═════ GIVEN ENTRIES

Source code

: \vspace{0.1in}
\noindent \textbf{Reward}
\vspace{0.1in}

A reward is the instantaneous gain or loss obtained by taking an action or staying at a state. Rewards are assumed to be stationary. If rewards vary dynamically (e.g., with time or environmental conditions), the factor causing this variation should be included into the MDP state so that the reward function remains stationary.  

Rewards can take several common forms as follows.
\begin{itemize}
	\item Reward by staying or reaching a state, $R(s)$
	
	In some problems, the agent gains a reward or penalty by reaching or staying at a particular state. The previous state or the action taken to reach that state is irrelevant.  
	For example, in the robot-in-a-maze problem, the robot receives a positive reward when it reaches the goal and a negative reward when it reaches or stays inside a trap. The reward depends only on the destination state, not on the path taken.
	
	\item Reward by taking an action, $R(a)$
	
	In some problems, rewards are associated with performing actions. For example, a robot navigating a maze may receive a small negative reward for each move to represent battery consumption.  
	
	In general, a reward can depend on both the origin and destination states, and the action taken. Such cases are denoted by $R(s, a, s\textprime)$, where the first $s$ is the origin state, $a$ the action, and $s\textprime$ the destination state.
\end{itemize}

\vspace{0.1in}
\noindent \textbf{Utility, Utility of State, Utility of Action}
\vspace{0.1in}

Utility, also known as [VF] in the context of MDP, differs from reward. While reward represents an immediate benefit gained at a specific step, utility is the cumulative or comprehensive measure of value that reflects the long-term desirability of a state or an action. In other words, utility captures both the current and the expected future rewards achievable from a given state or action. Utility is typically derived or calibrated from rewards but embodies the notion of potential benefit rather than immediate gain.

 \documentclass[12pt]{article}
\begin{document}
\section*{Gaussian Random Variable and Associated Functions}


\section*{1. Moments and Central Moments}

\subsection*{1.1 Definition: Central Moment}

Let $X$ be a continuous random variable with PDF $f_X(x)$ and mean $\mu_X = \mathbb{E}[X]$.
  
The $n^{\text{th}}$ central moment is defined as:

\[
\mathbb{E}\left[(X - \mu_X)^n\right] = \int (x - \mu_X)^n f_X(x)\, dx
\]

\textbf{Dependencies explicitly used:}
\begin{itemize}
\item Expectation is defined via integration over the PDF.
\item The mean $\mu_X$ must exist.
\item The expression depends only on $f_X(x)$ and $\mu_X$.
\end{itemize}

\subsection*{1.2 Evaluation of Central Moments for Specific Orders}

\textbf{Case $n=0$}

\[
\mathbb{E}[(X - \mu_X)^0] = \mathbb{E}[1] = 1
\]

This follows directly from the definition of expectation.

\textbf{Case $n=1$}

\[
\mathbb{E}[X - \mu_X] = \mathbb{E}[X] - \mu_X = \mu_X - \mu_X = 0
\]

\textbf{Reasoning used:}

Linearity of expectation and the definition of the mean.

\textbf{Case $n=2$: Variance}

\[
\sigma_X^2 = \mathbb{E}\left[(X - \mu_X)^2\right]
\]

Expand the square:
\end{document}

══════════

Repeat exactly, and only, the lines from the one containing "This follows directly" through the end of the material.

This follows directly from the definition of expectation.

\textbf{Case $n=1$}

\[
\mathbb{E}[X - \mu_X] = \mathbb{E}[X] - \mu_X = \mu_X - \mu_X = 0
\]

\textbf{Reasoning used:}

Linearity of expectation and the definition of the mean.

\textbf{Case $n=2$: Variance}

\[
\sigma_X^2 = \mathbb{E}\left[(X - \mu_X)^2\right]
\]

Expand the square:
\end{document}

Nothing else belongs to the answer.